If, like me, you’re ready to wrap up all the lists and requirements and duties that the Israelites are supposed to have and do and perform, we’re almost there. Not today, but soon. I am quite ready to return to some narrative, thanks very much. I understand why all the details are presented in the Old Testament – mostly for documentation and history, and to show exactly what the Israelites were instructed, but unless one is studying to be a Jewish priest or a Rabbi or a historian, it makes for repetitive reading.
In Numbers 7, it’s still a LOT of listing, this time of the final needs and details of the new Tabernacle. The tribal heads present at the Tabernacle twelve oxen (one each) and six carts (one for each two tribes), and God tells Moses to divide them among the Levites, the Gershonites and the Merarites for their use when moving the Tabernacle across the desert. The Kohathites are to carry their things on their shoulders, no carts or oxen for them.
Then Moses tells all the tribes that God wants each to bring worthy offerings for the Tabernacle’s dedication. I will not list all the things here, frankly because I’m tired of listing all the items listed in both Leviticus and now Numbers. Suffice it to say that the tribes all give silver or gold plates, dishes and bowls filled with fine flour and oil for grain offerings, and a number of perfect livestock – goats, bulls, rams, oxen, lambs – for burnt and sin offerings. After the Tabernacle is anointed, these things were all offered as dedication. From then on, when Moses enters the Tabernacle, he hears the voice of God speaking to him from between the two cherubim above the atonement cover on the ark of the covenant.
Again, it’s worth pointing out that, if we modern Bible readers picture these Israelites as a poor, lonely community trudging across the hot desert with only their meagerest possessions on their backs – that image is way false. Firstly, there were hundreds of thousands of them. Secondly, all of these tribes had fine ornamental dishes made from valuable metals and were able to sacrifice 24 oxen, 72 rams, 72 male goats, 12 bulls, 12 rams, 72 male lambs (they counted them all) – and these were a drop in the bucket, able to be burnt away for the purification of the tent of meeting.
In Chapter 8, God instructs Moses on how that lampstands in the Tabernacle are to be set up, and I imagine it’s hard to tell God that he’s really being a micromanager at this point so they follow his directions.

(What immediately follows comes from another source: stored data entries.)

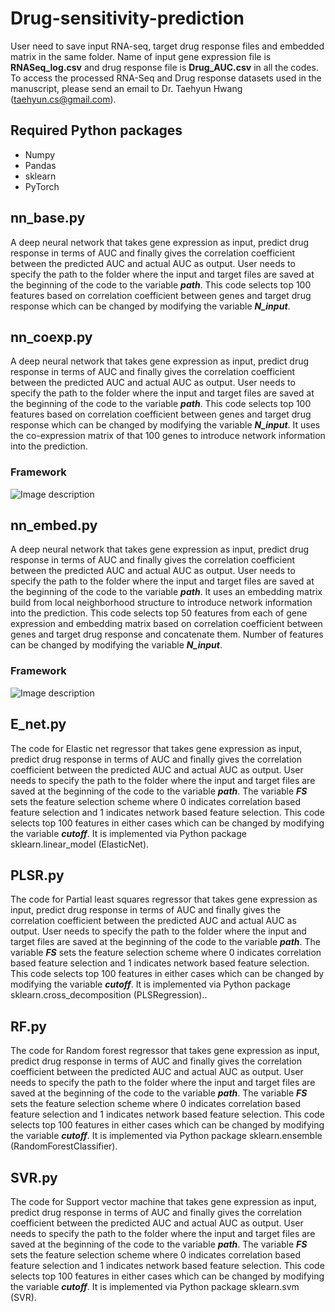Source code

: # Drug-sensitivity-prediction
User need to save input RNA-seq, target drug response files and embedded matrix in the same folder. Name of input gene expression file is **RNASeq_log.csv** and drug response file is **Drug_AUC.csv** in all the codes. <br/>
To access the processed RNA-Seq and Drug response datasets used in the manuscript, please send an email to Dr. Taehyun Hwang (taehyun.cs@gmail.com).

## Required Python packages
- Numpy
- Pandas
- sklearn
- PyTorch

## **nn_base.py**
A deep neural network that takes gene expression as input, predict drug response in terms of AUC and finally gives the correlation coefficient between the predicted AUC and actual AUC as output. User needs to specify the path to the folder where the input and target files are saved at the beginning of the code to the variable **_path_**. This code selects top 100 features based on correlation coefficient between genes and target drug response which can be changed by modifying the variable **_N_input_**.

## **nn_coexp.py**
A deep neural network that takes gene expression as input, predict drug response in terms of AUC and finally gives the correlation coefficient between the predicted AUC and actual AUC as output. User needs to specify the path to the folder where the input and target files are saved at the beginning of the code to the variable **_path_**. This code selects top 100 features based on correlation coefficient between genes and target drug response which can be changed by modifying the variable **_N_input_**. It uses the co-expression matrix of that 100 genes to introduce network information into the prediction.  
### **Framework**
![Image description](https://github.com/compbiolabucf/Drug-sensitivity-prediction/blob/master/workflow2.png)

## **nn_embed.py**
A deep neural network that takes gene expression as input, predict drug response in terms of AUC and finally gives the correlation coefficient between the predicted AUC and actual AUC as output. User needs to specify the path to the folder where the input and target files are saved at the beginning of the code to the variable **_path_**. It uses an embedding matrix build from local neighborhood structure to introduce network information into the prediction. This code selects top 50 features from each of gene expression and embedding matrix based on correlation coefficient between genes and target drug response and concatenate them. Number of features can be changed by modifying the variable **_N_input_**. 
### **Framework**
![Image description](https://github.com/compbiolabucf/Drug-sensitivity-prediction/blob/master/workflow.png)

## **E_net.py** 

The code for Elastic net regressor that takes gene expression as input, predict drug response in terms of AUC and finally gives the correlation coefficient between the predicted AUC and actual AUC as output. User needs to specify the path to the folder where the input and target files are saved at the beginning of the code to the variable **_path_**. The variable **_FS_** sets the feature selection scheme where 0 indicates correlation based feature selection and 1 indicates network based feature selection. This code selects top 100 features in either cases which can be changed by modifying the variable **_cutoff_**. It is implemented via Python package
sklearn.linear_model (ElasticNet). 

## **PLSR.py** 

The code for Partial least squares regressor that takes gene expression as input, predict drug response in terms of AUC and finally gives the correlation coefficient between the predicted AUC and actual AUC as output. User needs to specify the path to the folder where the input and target files are saved at the beginning of the code to the variable **_path_**. The variable **_FS_** sets the feature selection scheme where 0 indicates correlation based feature selection and 1 indicates network based feature selection. This code selects top 100 features in either cases which can be changed by modifying the variable **_cutoff_**. It is implemented via Python package sklearn.cross_decomposition (PLSRegression).. 

## **RF.py** 

The code for Random forest regressor that takes gene expression as input, predict drug response in terms of AUC and finally gives the correlation coefficient between the predicted AUC and actual AUC as output. User needs to specify the path to the folder where the input and target files are saved at the beginning of the code to the variable **_path_**. The variable **_FS_** sets the feature selection scheme where 0 indicates correlation based feature selection and 1 indicates network based feature selection. This code selects top 100 features in either cases which can be changed by modifying the variable **_cutoff_**. It is implemented via Python package
sklearn.ensemble (RandomForestClassifier).

## **SVR.py** 
The code for Support vector machine that takes gene expression as input, predict drug response in terms of AUC and finally gives the correlation coefficient between the predicted AUC and actual AUC as output. User needs to specify the path to the folder where the input and target files are saved at the beginning of the code to the variable **_path_**. The variable **_FS_** sets the feature selection scheme where 0 indicates correlation based feature selection and 1 indicates network based feature selection. This code selects top 100 features in either cases which can be changed by modifying the variable **_cutoff_**. It is implemented via Python package
sklearn.svm (SVR).

<!--- Please send any email request to Dr. Taehyun Hwang (hwangt@ccf.org) to access the RNA-seq and drug response datasets. -->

Then God tells Moses that He’s going to set the Levites apart from the rest of the Israelites. They are to be ceremonially cleaned, and then Aaron is to present them as a wave offering so they can start doing the Lord’s work. God explains in verses 16 – 18: “They are the Israelites who are to be given wholly to me. I have taken them as my own in place of the firstborn, the first male offspring from every Israelite woman. Every firstborn male in Israel, whether human or animal, is mine. When I struck down all the firstborn in Egypt, I set them apart for myself. And I have taken the Levites in place of all the firstborn sons in Israel.” In this way, the Levites become God’s Chosen People of God’s Chosen People.
Going Further: today, Levites in Orthodox Judaism sects continue to have additional duties rights. One of those involves being called to to the Torah first, when it is unrolled to be read out loud in a synagogue service. In addition, Orthodox Jews believe that the Temple in Jerusalem will eventually be rebuilt. There are a number of schools in Israel that even today train Levites as priests for their future respective Temple roles, so they’ll be ready for when it happens.

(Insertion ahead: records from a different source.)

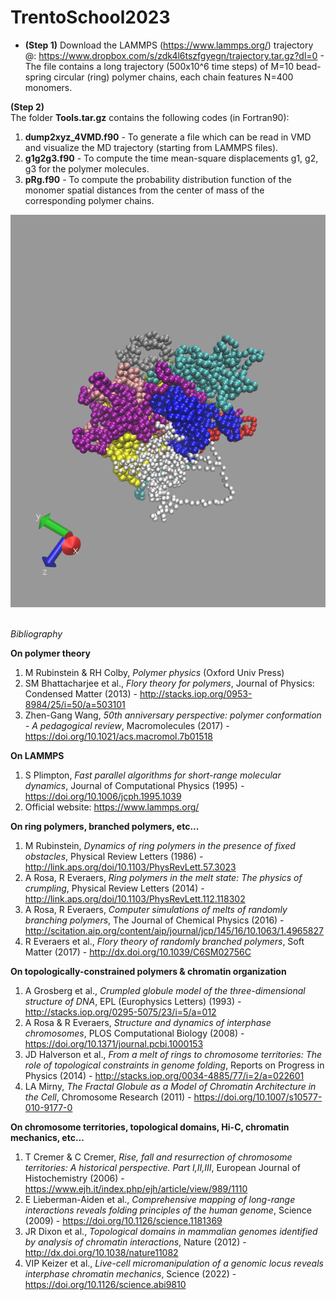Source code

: # TrentoSchool2023

* **(Step 1)** Download the LAMMPS (https://www.lammps.org/) trajectory @: https://www.dropbox.com/s/zdk4l6tszfgyegn/trajectory.tar.gz?dl=0
               - The file contains a long trajectory (500x10^6 time steps) of M=10 bead-spring circular (ring) polymer chains, each chain features N=400 monomers.

**(Step 2)** \
The folder **Tools.tar.gz** contains the following codes (in Fortran90):
1. **dump2xyz_4VMD.f90** - To generate a file which can be read in VMD and visualize the MD trajectory (starting from LAMMPS files).
2. **g1g2g3.f90** - To compute the time mean-square displacements g1, g2, g3 for the polymer molecules.
3. **pRg.f90** - To compute the probability distribution function of the monomer spatial distances from the center of mass of the corresponding polymer chains.

![The file **vmdscene.png** features a single snapshot of the trajectory](https://github.com/anrosa76/TrentoSchool2023/blob/main/vmdscene.png)

\
*Bibliography*

**On polymer theory**
1. M Rubinstein & RH Colby, *Polymer physics* (Oxford Univ Press)
2. SM Bhattacharjee et al., *Flory theory for polymers*, Journal of Physics: Condensed Matter (2013) - http://stacks.iop.org/0953-8984/25/i=50/a=503101 
3. Zhen-Gang Wang, *50th anniversary perspective: polymer conformation - A pedagogical review*, Macromolecules (2017) - https://doi.org/10.1021/acs.macromol.7b01518

**On LAMMPS**
1. S Plimpton, *Fast parallel algorithms for short-range molecular dynamics*, Journal of Computational Physics (1995) - https://doi.org/10.1006/jcph.1995.1039
2. Official website: https://www.lammps.org/

**On ring polymers, branched polymers, etc...**
1. M Rubinstein, *Dynamics of ring polymers in the presence of fixed obstacles*, Physical Review Letters (1986) - http://link.aps.org/doi/10.1103/PhysRevLett.57.3023
2. A Rosa, R Everaers, *Ring polymers in the melt state: The physics of crumpling*, Physical Review Letters (2014) - http://link.aps.org/doi/10.1103/PhysRevLett.112.118302
3. A Rosa, R Everaers, *Computer simulations of melts of randomly branching polymers*, The Journal of Chemical Physics (2016) - http://scitation.aip.org/content/aip/journal/jcp/145/16/10.1063/1.4965827
4. R Everaers et al., *Flory theory of randomly branched polymers*, Soft Matter (2017) - http://dx.doi.org/10.1039/C6SM02756C

**On topologically-constrained polymers & chromatin organization**
1. A Grosberg et al., *Crumpled globule model of the three-dimensional structure of DNA*, EPL (Europhysics Letters) (1993) - http://stacks.iop.org/0295-5075/23/i=5/a=012
2. A Rosa & R Everaers, *Structure and dynamics of interphase chromosomes*, PLOS Computational Biology (2008) - https://doi.org/10.1371/journal.pcbi.1000153
3. JD Halverson et al., *From a melt of rings to chromosome territories: The role of topological constraints in genome folding*, Reports on Progress in Physics (2014) - http://stacks.iop.org/0034-4885/77/i=2/a=022601
4. LA Mirny, *The Fractal Globule as a Model of Chromatin Architecture in the Cell*, Chromosome Research (2011) - https://doi.org/10.1007/s10577-010-9177-0 

**On chromosome territories, topological domains, Hi-C, chromatin mechanics, etc...**
1. T Cremer & C Cremer, *Rise, fall and resurrection of chromosome territories: A historical perspective. Part I,II,III*, European Journal of Histochemistry (2006) - https://www.ejh.it/index.php/ejh/article/view/989/1110
2. E Lieberman-Aiden et al., *Comprehensive mapping of long-range interactions reveals folding principles of the human genome*, Science (2009) - https://doi.org/10.1126/science.1181369
3. JR Dixon et al., *Topological domains in mammalian genomes identified by analysis of chromatin interactions*, Nature (2012) - http://dx.doi.org/10.1038/nature11082
4. VIP Keizer et al., *Live-cell micromanipulation of a genomic locus reveals interphase chromatin mechanics*, Science (2022) - https://doi.org/10.1126/science.abi9810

In Chapter 9, God tells Moses that it’s time for a Passover, and Moses tells the Israelites it’s time for a Passover. Some of the Israelites have a problem, in that they’ve recently touched a dead body and become unclean, so they don’t know what to do. Moses asks God what to do, and God tells him that if a Jew is unclean or on a journey or not able to celebrate a Passover with the community for whatever reason, they still have to do it but by themselves, following all the regulations. For those who are clean and with the community, there is no excuse not to celebrate a Passover.
Then, when the Tabernacle is finally set up and all furnishings are in their proper places, and everything is consecrated and ready to go, a cloud settles on it. It looks like a cloud by day, and like fire at night. The Israelites are to follow the cloud: if it lifts from the tent, they are to immediately pack everything up and follow it. Wherever the cloud settles, there they set up camp and settle. The verses say that sometimes the cloud settled for a long time and the community was stable, and sometimes the cloud was constantly on the go. There was no questioning, the cloud’s movement was to be followed.
Things They Don’t Talk About in Sunday School: so, in God: A Biography, a Pulitzer Prize winning non-fiction book by American Biblical scholar Jack Miles, it is suggested that all the cloud and fire imagery, combined with a general focus on mountaintops throughout the Old Testament, that ancient Israelites at some point way back when might have worshiped a volcano. Make of that what you will.